The present case highlights unusual features of MM, presenting at a relatively young age with massive spontaneous hemothorax and multiple thoracic masses completely obscuring rib shadow on plain chest imaging. It is also noteworthy that hypercalcemia and renal impairment were absent. The present case serves to illustrate the need to include MM in the differential diagnosis of chest wall masses with underlying rib destruction, even in younger age groups.

Post-test:

  1. What are causes of pleural effusion in MM?

    Pleural effusion is usually related to secondary causes such as congestive heart failure due to amyloidosis, nephrotic syndrome, pulmonary embolism, secondary neoplasm or tumour-related lymphatic obstruction. Effusion due to primary myelomatous infiltration is rare and may require special confirmatory testing.

  2. Which malignant conditions commonly affect the ribs?

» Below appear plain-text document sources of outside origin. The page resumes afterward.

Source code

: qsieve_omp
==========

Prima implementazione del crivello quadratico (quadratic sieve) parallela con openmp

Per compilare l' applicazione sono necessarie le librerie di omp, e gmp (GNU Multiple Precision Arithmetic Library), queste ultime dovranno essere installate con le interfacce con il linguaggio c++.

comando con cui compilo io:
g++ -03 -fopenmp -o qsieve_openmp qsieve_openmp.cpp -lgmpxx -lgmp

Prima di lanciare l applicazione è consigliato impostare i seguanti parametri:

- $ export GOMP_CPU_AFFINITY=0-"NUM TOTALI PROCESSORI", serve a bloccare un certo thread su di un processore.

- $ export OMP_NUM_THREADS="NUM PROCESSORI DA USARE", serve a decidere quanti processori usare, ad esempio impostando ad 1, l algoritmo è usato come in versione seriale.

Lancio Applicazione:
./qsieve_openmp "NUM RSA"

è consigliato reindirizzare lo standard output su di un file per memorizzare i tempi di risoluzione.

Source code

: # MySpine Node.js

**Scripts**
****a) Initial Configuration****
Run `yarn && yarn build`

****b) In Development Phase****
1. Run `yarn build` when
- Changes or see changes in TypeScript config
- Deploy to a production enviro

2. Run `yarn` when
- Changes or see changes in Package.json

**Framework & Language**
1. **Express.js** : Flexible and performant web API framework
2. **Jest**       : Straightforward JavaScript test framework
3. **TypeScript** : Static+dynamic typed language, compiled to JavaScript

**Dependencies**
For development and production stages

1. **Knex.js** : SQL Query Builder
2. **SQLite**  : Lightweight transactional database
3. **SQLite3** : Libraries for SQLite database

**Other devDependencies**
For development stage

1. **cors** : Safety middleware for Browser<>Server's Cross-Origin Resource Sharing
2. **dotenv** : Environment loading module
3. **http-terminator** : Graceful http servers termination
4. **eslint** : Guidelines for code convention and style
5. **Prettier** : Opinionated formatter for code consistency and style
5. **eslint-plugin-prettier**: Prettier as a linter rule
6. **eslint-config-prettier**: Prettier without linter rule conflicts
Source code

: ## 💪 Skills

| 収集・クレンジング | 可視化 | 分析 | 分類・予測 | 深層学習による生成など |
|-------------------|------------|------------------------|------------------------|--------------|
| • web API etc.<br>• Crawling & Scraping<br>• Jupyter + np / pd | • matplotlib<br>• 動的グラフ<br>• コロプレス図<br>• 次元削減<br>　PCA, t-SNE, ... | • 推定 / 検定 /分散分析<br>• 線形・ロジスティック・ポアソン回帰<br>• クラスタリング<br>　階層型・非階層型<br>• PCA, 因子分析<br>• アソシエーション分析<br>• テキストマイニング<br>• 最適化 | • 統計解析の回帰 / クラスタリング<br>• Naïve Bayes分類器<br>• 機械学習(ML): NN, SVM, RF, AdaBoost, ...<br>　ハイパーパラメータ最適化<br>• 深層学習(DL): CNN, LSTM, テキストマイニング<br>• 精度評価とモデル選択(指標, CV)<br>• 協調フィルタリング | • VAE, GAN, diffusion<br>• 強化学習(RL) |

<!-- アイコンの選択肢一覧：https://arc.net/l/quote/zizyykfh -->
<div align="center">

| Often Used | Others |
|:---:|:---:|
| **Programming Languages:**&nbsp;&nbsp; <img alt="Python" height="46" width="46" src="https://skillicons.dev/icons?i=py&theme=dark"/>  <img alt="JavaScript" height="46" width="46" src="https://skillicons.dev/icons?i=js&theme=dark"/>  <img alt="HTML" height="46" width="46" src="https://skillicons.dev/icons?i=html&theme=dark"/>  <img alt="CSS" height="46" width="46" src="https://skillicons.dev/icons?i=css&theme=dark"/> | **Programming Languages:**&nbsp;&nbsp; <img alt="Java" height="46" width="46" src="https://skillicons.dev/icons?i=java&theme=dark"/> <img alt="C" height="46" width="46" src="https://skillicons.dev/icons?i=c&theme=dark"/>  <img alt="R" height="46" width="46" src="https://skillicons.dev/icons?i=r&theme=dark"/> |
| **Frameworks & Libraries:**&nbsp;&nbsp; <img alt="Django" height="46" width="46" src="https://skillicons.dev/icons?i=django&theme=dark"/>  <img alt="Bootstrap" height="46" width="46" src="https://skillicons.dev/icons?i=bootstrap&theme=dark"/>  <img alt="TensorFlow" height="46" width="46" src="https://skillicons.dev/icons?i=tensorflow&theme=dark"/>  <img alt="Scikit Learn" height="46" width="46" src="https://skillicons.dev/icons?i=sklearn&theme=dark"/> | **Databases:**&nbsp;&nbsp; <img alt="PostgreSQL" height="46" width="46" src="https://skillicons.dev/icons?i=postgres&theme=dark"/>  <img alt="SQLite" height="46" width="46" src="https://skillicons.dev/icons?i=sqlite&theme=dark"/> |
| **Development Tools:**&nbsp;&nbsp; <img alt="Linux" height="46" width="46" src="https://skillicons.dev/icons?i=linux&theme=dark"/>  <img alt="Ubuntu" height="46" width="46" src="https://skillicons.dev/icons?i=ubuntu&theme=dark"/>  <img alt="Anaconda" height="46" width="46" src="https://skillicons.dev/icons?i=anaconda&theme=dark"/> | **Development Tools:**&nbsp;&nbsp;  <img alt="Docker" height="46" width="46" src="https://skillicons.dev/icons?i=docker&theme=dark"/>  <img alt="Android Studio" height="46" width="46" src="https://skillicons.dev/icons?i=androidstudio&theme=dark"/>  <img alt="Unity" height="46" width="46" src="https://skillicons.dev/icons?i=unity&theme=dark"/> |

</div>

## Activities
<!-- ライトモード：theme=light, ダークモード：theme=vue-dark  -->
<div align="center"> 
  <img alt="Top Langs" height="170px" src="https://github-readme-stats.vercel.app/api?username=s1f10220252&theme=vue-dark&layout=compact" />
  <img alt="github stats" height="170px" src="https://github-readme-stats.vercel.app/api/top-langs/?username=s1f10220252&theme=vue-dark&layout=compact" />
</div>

    Common metastatic origins include the lung, breast, thyroid and kidney. MM, lymphoma and bone sarcoma are among the primary malignant conditions that can be associated with rib lesions.

Footnotes

AUTHOR CONTRIBUTIONS: All authors participated in the preparation and review of the manuscript.

DISCLOSURE: The case was presented by Dr AlShati during the ‘Clinical Case Puzzlers’ session at the Gulf Thoracic Society Conference (March 16 to 19, 2011, Dubai, United Arab Emirates). The authors have no financial disclosures or conflicts of interest to declare.

PATIENT PERMISSION FOR PUBLICATION: Consent was obtained from the patient for medical journal publication.